One of the most valuable resources around for those looking to become part of the genre, the BloodList just put out an announcement for those of you out there looking to foster your inner Carpenters, Raimis, and Kings! Read on for the skinny!
From the Press Release:
BloodList is on the hunt for “Fresh Blood.” The popular screenwriter-discovery platform is now open to submissions from emerging horror and dark-genre writers.
Writers are encouraged to submit a screenplay, pilot, book, or short film to BloodList.com for consideration in this year’s Fresh Blood section. Content must be uploaded by October 7, 2016, and submissions to BloodList.com are free. The list will be announced on Halloween weekend, October 26, 2016.
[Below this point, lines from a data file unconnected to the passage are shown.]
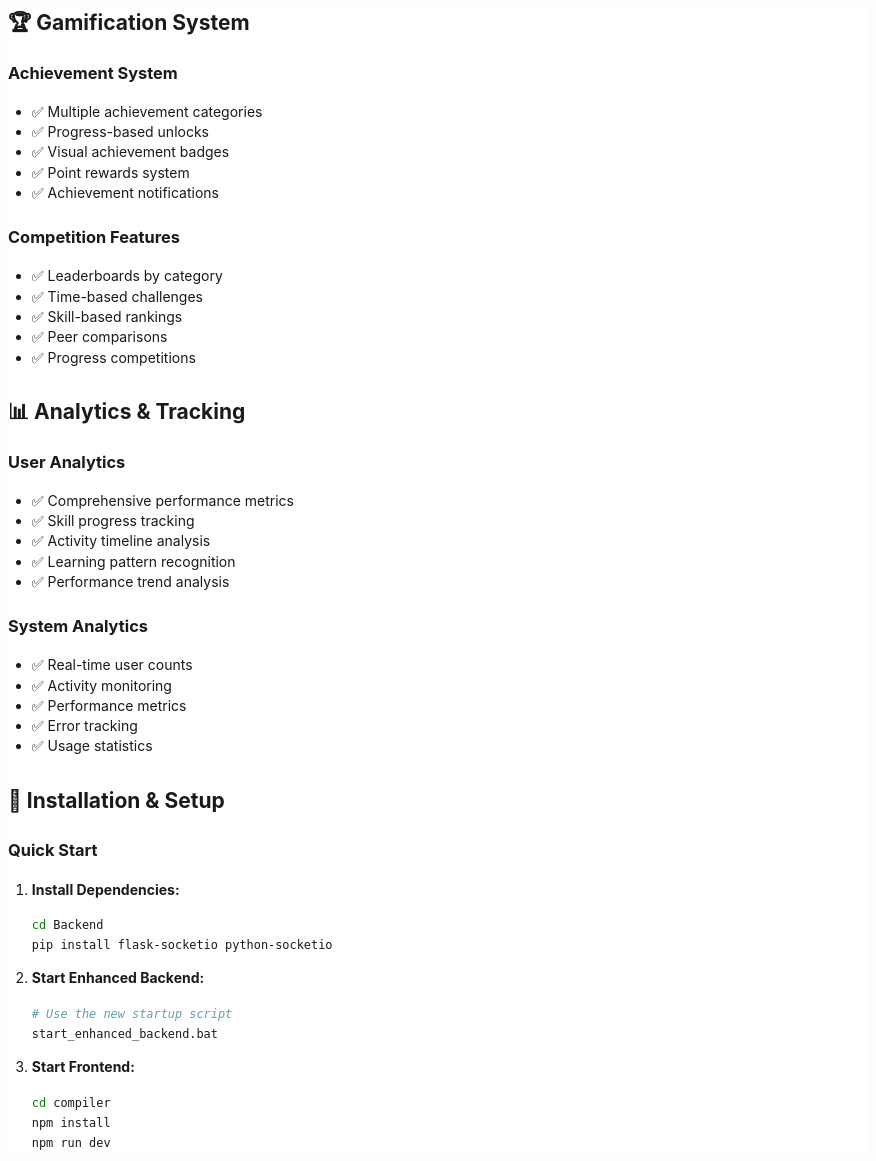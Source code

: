 ## 🏆 Gamification System

### Achievement System
- ✅ Multiple achievement categories
- ✅ Progress-based unlocks
- ✅ Visual achievement badges
- ✅ Point rewards system
- ✅ Achievement notifications

### Competition Features
- ✅ Leaderboards by category
- ✅ Time-based challenges
- ✅ Skill-based rankings
- ✅ Peer comparisons
- ✅ Progress competitions

## 📊 Analytics & Tracking

### User Analytics
- ✅ Comprehensive performance metrics
- ✅ Skill progress tracking
- ✅ Activity timeline analysis
- ✅ Learning pattern recognition
- ✅ Performance trend analysis

### System Analytics
- ✅ Real-time user counts
- ✅ Activity monitoring
- ✅ Performance metrics
- ✅ Error tracking
- ✅ Usage statistics

## 🔧 Installation & Setup

### Quick Start
1. **Install Dependencies:**
   ```bash
   cd Backend
   pip install flask-socketio python-socketio
   ```

2. **Start Enhanced Backend:**
   ```bash
   # Use the new startup script
   start_enhanced_backend.bat
   ```

3. **Start Frontend:**
   ```bash
   cd compiler
   npm install
   npm run dev
   ```
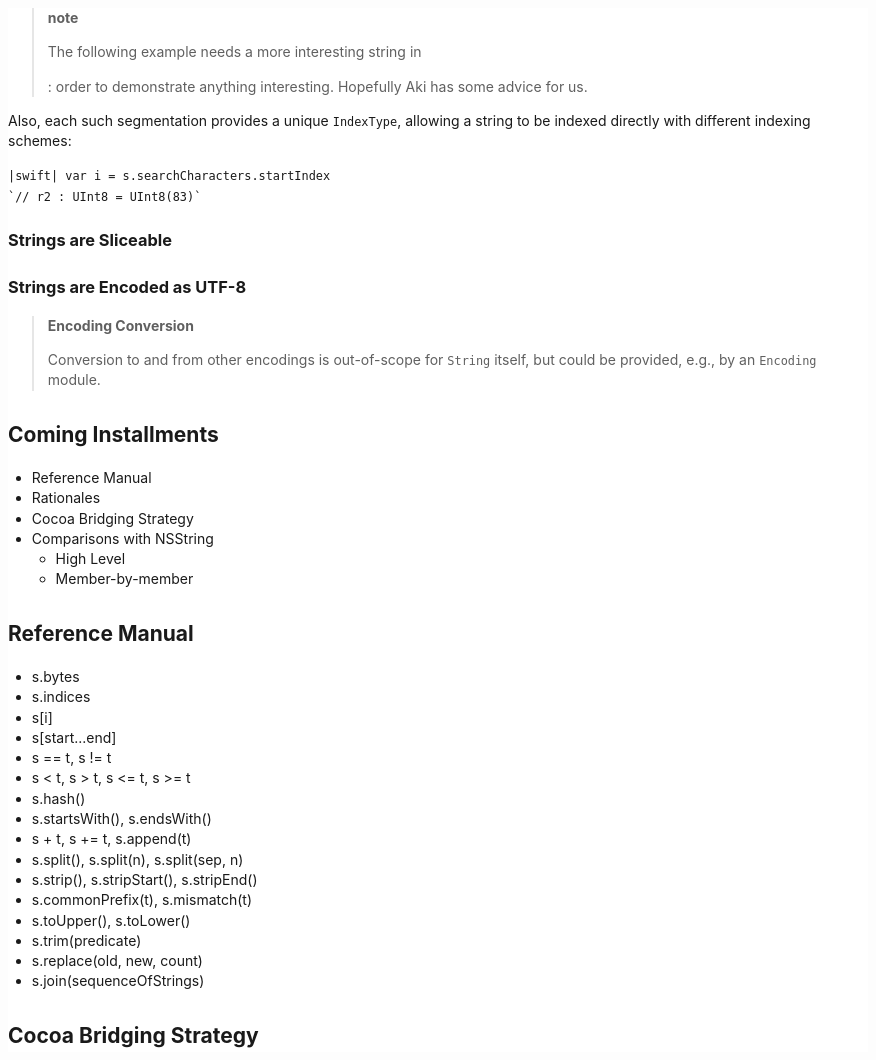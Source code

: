> **note**
>
> The following example needs a more interesting string in
>
> :   order to demonstrate anything interesting. Hopefully Aki has some
>     advice for us.
>
Also, each such segmentation provides a unique `IndexType`, allowing a
string to be indexed directly with different indexing schemes:

    |swift| var i = s.searchCharacters.startIndex
    `// r2 : UInt8 = UInt8(83)`

### Strings are **Sliceable**

### Strings are **Encoded as UTF-8**

> **Encoding Conversion**
>
> Conversion to and from other encodings is out-of-scope for `String`
> itself, but could be provided, e.g., by an `Encoding` module.

Coming Installments
-------------------

-   Reference Manual
-   Rationales
-   Cocoa Bridging Strategy
-   Comparisons with NSString
    -   High Level
    -   Member-by-member

Reference Manual
----------------

-   s.bytes
-   s.indices
-   s\[i\]
-   s\[start...end\]
-   s == t, s != t
-   s &lt; t, s &gt; t, s &lt;= t, s &gt;= t
-   s.hash()
-   s.startsWith(), s.endsWith()
-   s + t, s += t, s.append(t)
-   s.split(), s.split(n), s.split(sep, n)
-   s.strip(), s.stripStart(), s.stripEnd()
-   s.commonPrefix(t), s.mismatch(t)
-   s.toUpper(), s.toLower()
-   s.trim(predicate)
-   s.replace(old, new, count)
-   s.join(sequenceOfStrings)

Cocoa Bridging Strategy
-----------------------


[^1]: Technically, `==` checks for [Unicode canonical
[^2]: We have some specific ideas for locale-sensitive interfaces, but
[^3]: The type currently called `Char` in Swift represents a Unicode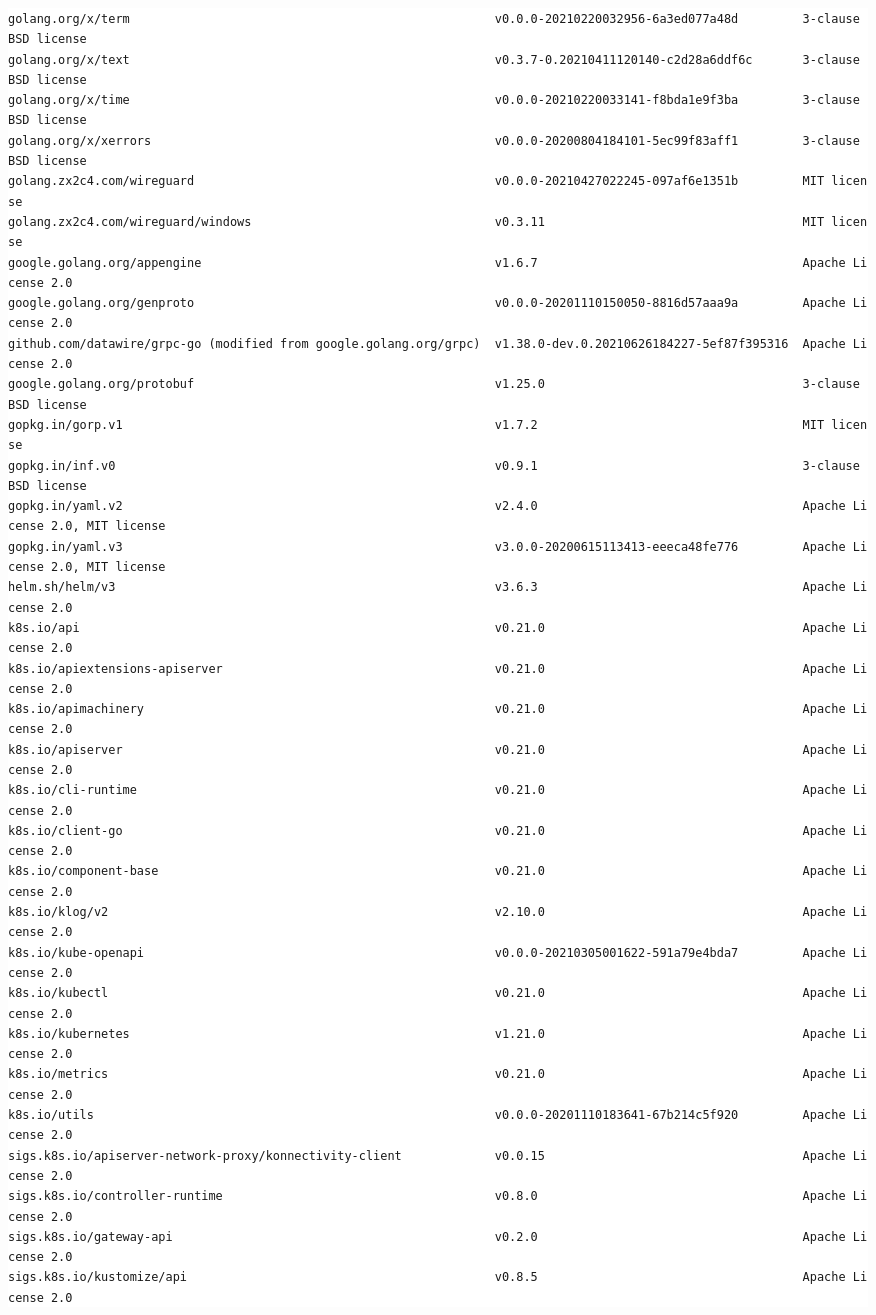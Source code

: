     golang.org/x/term                                                   v0.0.0-20210220032956-6a3ed077a48d         3-clause BSD license
    golang.org/x/text                                                   v0.3.7-0.20210411120140-c2d28a6ddf6c       3-clause BSD license
    golang.org/x/time                                                   v0.0.0-20210220033141-f8bda1e9f3ba         3-clause BSD license
    golang.org/x/xerrors                                                v0.0.0-20200804184101-5ec99f83aff1         3-clause BSD license
    golang.zx2c4.com/wireguard                                          v0.0.0-20210427022245-097af6e1351b         MIT license
    golang.zx2c4.com/wireguard/windows                                  v0.3.11                                    MIT license
    google.golang.org/appengine                                         v1.6.7                                     Apache License 2.0
    google.golang.org/genproto                                          v0.0.0-20201110150050-8816d57aaa9a         Apache License 2.0
    github.com/datawire/grpc-go (modified from google.golang.org/grpc)  v1.38.0-dev.0.20210626184227-5ef87f395316  Apache License 2.0
    google.golang.org/protobuf                                          v1.25.0                                    3-clause BSD license
    gopkg.in/gorp.v1                                                    v1.7.2                                     MIT license
    gopkg.in/inf.v0                                                     v0.9.1                                     3-clause BSD license
    gopkg.in/yaml.v2                                                    v2.4.0                                     Apache License 2.0, MIT license
    gopkg.in/yaml.v3                                                    v3.0.0-20200615113413-eeeca48fe776         Apache License 2.0, MIT license
    helm.sh/helm/v3                                                     v3.6.3                                     Apache License 2.0
    k8s.io/api                                                          v0.21.0                                    Apache License 2.0
    k8s.io/apiextensions-apiserver                                      v0.21.0                                    Apache License 2.0
    k8s.io/apimachinery                                                 v0.21.0                                    Apache License 2.0
    k8s.io/apiserver                                                    v0.21.0                                    Apache License 2.0
    k8s.io/cli-runtime                                                  v0.21.0                                    Apache License 2.0
    k8s.io/client-go                                                    v0.21.0                                    Apache License 2.0
    k8s.io/component-base                                               v0.21.0                                    Apache License 2.0
    k8s.io/klog/v2                                                      v2.10.0                                    Apache License 2.0
    k8s.io/kube-openapi                                                 v0.0.0-20210305001622-591a79e4bda7         Apache License 2.0
    k8s.io/kubectl                                                      v0.21.0                                    Apache License 2.0
    k8s.io/kubernetes                                                   v1.21.0                                    Apache License 2.0
    k8s.io/metrics                                                      v0.21.0                                    Apache License 2.0
    k8s.io/utils                                                        v0.0.0-20201110183641-67b214c5f920         Apache License 2.0
    sigs.k8s.io/apiserver-network-proxy/konnectivity-client             v0.0.15                                    Apache License 2.0
    sigs.k8s.io/controller-runtime                                      v0.8.0                                     Apache License 2.0
    sigs.k8s.io/gateway-api                                             v0.2.0                                     Apache License 2.0
    sigs.k8s.io/kustomize/api                                           v0.8.5                                     Apache License 2.0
The annual BloodList was founded in 2009 and has become the industry standard in recognizing “dark” voices in the screenwriting world. Working Hollywood executives vote on the list, with an eye toward finding their next project. Produced scripts featured on BloodList include: The Blackcoat’s Daughter, Arrival, Stoker, The Boy Next Door, Patient Zero, The Voices, Warm Bodies, and Maggie.
“BloodList shines a light on exemplary genre writing, which is where some of the most innovative and challenging work is being done. But like comedy, horror and science fiction are often overlooked as categories for sublime writing. Without this curated list, buyers would miss out on writers who’ve built the rare breed of a well-crafted story wrapped in a commercial package. Each year’s top entries are like a masterclass in storytelling” – Eric Heisserer, writer/executive producer of Arrival (aka Story of Your Life from BloodList 2014) and writer/producer of Lights Out.
“Our business isn’t physically accessible to everyone, and there are plenty of talented writers and creators looking for new ways to get discovered in the horror, thriller, and sci-fi space. I want BloodList to be their platform,” says Kailey Marsh, founder of BloodList.com and Kailey Marsh Media.
With the success of shorts turned features such as Lights Out and low-budget films such as Don’t Breathe making a splash at the box office, horror has the light shining on it once again.